━━━ Records for this exercise ━━━

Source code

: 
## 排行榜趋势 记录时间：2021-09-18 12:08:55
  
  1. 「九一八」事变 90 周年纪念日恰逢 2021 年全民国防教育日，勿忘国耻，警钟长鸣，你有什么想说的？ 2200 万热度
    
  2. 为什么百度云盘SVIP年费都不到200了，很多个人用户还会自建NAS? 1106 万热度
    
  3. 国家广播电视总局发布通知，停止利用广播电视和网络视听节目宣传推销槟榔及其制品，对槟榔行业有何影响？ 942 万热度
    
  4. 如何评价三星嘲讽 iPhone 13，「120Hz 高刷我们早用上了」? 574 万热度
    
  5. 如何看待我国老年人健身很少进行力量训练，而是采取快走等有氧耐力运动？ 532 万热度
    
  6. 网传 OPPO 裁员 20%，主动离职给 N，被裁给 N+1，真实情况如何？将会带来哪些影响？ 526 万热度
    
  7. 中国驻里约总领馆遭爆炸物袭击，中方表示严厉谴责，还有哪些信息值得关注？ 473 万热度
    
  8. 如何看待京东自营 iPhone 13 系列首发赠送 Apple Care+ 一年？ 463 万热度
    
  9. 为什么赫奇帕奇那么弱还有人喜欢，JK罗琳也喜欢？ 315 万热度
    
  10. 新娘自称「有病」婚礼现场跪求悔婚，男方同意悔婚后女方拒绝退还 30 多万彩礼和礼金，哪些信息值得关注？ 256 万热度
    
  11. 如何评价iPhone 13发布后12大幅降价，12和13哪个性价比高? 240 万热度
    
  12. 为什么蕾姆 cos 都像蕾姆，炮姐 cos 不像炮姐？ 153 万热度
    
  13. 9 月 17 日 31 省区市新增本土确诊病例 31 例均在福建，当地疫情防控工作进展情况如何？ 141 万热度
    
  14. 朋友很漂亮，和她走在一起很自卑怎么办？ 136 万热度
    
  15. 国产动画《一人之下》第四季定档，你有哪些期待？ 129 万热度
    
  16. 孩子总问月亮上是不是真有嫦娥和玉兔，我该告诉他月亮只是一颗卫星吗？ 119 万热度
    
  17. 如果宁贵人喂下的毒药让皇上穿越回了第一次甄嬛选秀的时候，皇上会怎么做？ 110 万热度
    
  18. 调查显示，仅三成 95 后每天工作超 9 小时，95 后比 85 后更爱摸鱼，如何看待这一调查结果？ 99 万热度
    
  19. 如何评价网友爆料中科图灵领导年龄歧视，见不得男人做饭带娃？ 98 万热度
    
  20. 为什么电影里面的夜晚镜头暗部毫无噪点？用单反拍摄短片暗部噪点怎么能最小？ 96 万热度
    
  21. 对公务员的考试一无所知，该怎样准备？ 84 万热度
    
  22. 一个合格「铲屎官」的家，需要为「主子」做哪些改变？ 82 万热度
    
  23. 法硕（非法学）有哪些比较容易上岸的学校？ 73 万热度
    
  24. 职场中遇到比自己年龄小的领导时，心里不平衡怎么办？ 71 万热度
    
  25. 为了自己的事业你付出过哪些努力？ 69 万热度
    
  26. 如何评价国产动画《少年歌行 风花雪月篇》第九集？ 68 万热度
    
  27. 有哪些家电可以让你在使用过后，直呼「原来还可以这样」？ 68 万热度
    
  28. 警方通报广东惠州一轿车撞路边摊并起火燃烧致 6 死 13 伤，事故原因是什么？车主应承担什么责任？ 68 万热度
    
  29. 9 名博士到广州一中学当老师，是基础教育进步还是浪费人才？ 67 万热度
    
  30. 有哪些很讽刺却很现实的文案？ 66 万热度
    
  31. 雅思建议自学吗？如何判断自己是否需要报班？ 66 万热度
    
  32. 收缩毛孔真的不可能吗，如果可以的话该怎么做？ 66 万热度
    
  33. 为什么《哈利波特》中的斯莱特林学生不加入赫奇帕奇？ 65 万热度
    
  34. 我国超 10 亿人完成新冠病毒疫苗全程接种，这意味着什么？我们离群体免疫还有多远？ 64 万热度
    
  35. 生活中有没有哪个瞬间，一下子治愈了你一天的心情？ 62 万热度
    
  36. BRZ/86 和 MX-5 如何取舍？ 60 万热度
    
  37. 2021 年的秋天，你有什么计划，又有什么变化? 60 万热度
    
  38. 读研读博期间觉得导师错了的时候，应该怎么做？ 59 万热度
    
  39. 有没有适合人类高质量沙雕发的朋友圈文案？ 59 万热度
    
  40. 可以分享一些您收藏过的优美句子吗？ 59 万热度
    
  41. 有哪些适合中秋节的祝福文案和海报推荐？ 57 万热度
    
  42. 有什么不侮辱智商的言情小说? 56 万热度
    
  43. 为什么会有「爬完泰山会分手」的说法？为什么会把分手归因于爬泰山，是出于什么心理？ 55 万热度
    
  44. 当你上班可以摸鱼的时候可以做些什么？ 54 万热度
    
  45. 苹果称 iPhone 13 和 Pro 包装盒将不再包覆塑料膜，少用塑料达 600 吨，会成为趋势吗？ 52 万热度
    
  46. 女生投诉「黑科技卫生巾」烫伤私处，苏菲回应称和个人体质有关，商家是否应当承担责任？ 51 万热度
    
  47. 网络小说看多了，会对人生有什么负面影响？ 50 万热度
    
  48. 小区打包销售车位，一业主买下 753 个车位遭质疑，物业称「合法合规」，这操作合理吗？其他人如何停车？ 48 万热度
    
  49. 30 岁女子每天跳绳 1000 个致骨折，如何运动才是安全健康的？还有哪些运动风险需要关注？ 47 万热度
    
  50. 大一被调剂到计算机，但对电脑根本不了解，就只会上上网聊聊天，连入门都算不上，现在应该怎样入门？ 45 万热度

━━━

* _Assignment_
Nothing should be missing: every line above must be reproduced exactly.

* _Solved exercise_
Source code

: 
## 排行榜趋势 记录时间：2021-09-18 12:08:55
  
  1. 「九一八」事变 90 周年纪念日恰逢 2021 年全民国防教育日，勿忘国耻，警钟长鸣，你有什么想说的？ 2200 万热度
    
  2. 为什么百度云盘SVIP年费都不到200了，很多个人用户还会自建NAS? 1106 万热度
    
  3. 国家广播电视总局发布通知，停止利用广播电视和网络视听节目宣传推销槟榔及其制品，对槟榔行业有何影响？ 942 万热度
    
  4. 如何评价三星嘲讽 iPhone 13，「120Hz 高刷我们早用上了」? 574 万热度
    
  5. 如何看待我国老年人健身很少进行力量训练，而是采取快走等有氧耐力运动？ 532 万热度
    
  6. 网传 OPPO 裁员 20%，主动离职给 N，被裁给 N+1，真实情况如何？将会带来哪些影响？ 526 万热度
    
  7. 中国驻里约总领馆遭爆炸物袭击，中方表示严厉谴责，还有哪些信息值得关注？ 473 万热度
    
  8. 如何看待京东自营 iPhone 13 系列首发赠送 Apple Care+ 一年？ 463 万热度
    
  9. 为什么赫奇帕奇那么弱还有人喜欢，JK罗琳也喜欢？ 315 万热度
    
  10. 新娘自称「有病」婚礼现场跪求悔婚，男方同意悔婚后女方拒绝退还 30 多万彩礼和礼金，哪些信息值得关注？ 256 万热度
    
  11. 如何评价iPhone 13发布后12大幅降价，12和13哪个性价比高? 240 万热度
    
  12. 为什么蕾姆 cos 都像蕾姆，炮姐 cos 不像炮姐？ 153 万热度
    
  13. 9 月 17 日 31 省区市新增本土确诊病例 31 例均在福建，当地疫情防控工作进展情况如何？ 141 万热度
    
  14. 朋友很漂亮，和她走在一起很自卑怎么办？ 136 万热度
    
  15. 国产动画《一人之下》第四季定档，你有哪些期待？ 129 万热度
    
  16. 孩子总问月亮上是不是真有嫦娥和玉兔，我该告诉他月亮只是一颗卫星吗？ 119 万热度
    
  17. 如果宁贵人喂下的毒药让皇上穿越回了第一次甄嬛选秀的时候，皇上会怎么做？ 110 万热度
    
  18. 调查显示，仅三成 95 后每天工作超 9 小时，95 后比 85 后更爱摸鱼，如何看待这一调查结果？ 99 万热度
    
  19. 如何评价网友爆料中科图灵领导年龄歧视，见不得男人做饭带娃？ 98 万热度
    
  20. 为什么电影里面的夜晚镜头暗部毫无噪点？用单反拍摄短片暗部噪点怎么能最小？ 96 万热度
    
  21. 对公务员的考试一无所知，该怎样准备？ 84 万热度
    
  22. 一个合格「铲屎官」的家，需要为「主子」做哪些改变？ 82 万热度
    
  23. 法硕（非法学）有哪些比较容易上岸的学校？ 73 万热度
    
  24. 职场中遇到比自己年龄小的领导时，心里不平衡怎么办？ 71 万热度
    
  25. 为了自己的事业你付出过哪些努力？ 69 万热度
    
  26. 如何评价国产动画《少年歌行 风花雪月篇》第九集？ 68 万热度
    
  27. 有哪些家电可以让你在使用过后，直呼「原来还可以这样」？ 68 万热度
    
  28. 警方通报广东惠州一轿车撞路边摊并起火燃烧致 6 死 13 伤，事故原因是什么？车主应承担什么责任？ 68 万热度
    
  29. 9 名博士到广州一中学当老师，是基础教育进步还是浪费人才？ 67 万热度
    
  30. 有哪些很讽刺却很现实的文案？ 66 万热度
    
  31. 雅思建议自学吗？如何判断自己是否需要报班？ 66 万热度
    
  32. 收缩毛孔真的不可能吗，如果可以的话该怎么做？ 66 万热度
    
  33. 为什么《哈利波特》中的斯莱特林学生不加入赫奇帕奇？ 65 万热度
    
  34. 我国超 10 亿人完成新冠病毒疫苗全程接种，这意味着什么？我们离群体免疫还有多远？ 64 万热度
    
  35. 生活中有没有哪个瞬间，一下子治愈了你一天的心情？ 62 万热度
    
  36. BRZ/86 和 MX-5 如何取舍？ 60 万热度
    
  37. 2021 年的秋天，你有什么计划，又有什么变化? 60 万热度
    
  38. 读研读博期间觉得导师错了的时候，应该怎么做？ 59 万热度
    
  39. 有没有适合人类高质量沙雕发的朋友圈文案？ 59 万热度
    
  40. 可以分享一些您收藏过的优美句子吗？ 59 万热度
    
  41. 有哪些适合中秋节的祝福文案和海报推荐？ 57 万热度
    
  42. 有什么不侮辱智商的言情小说? 56 万热度
    
  43. 为什么会有「爬完泰山会分手」的说法？为什么会把分手归因于爬泰山，是出于什么心理？ 55 万热度
    
  44. 当你上班可以摸鱼的时候可以做些什么？ 54 万热度
    
  45. 苹果称 iPhone 13 和 Pro 包装盒将不再包覆塑料膜，少用塑料达 600 吨，会成为趋势吗？ 52 万热度
    
  46. 女生投诉「黑科技卫生巾」烫伤私处，苏菲回应称和个人体质有关，商家是否应当承担责任？ 51 万热度
    
  47. 网络小说看多了，会对人生有什么负面影响？ 50 万热度
    
  48. 小区打包销售车位，一业主买下 753 个车位遭质疑，物业称「合法合规」，这操作合理吗？其他人如何停车？ 48 万热度
    
  49. 30 岁女子每天跳绳 1000 个致骨折，如何运动才是安全健康的？还有哪些运动风险需要关注？ 47 万热度
    
  50. 大一被调剂到计算机，但对电脑根本不了解，就只会上上网聊聊天，连入门都算不上，现在应该怎样入门？ 45 万热度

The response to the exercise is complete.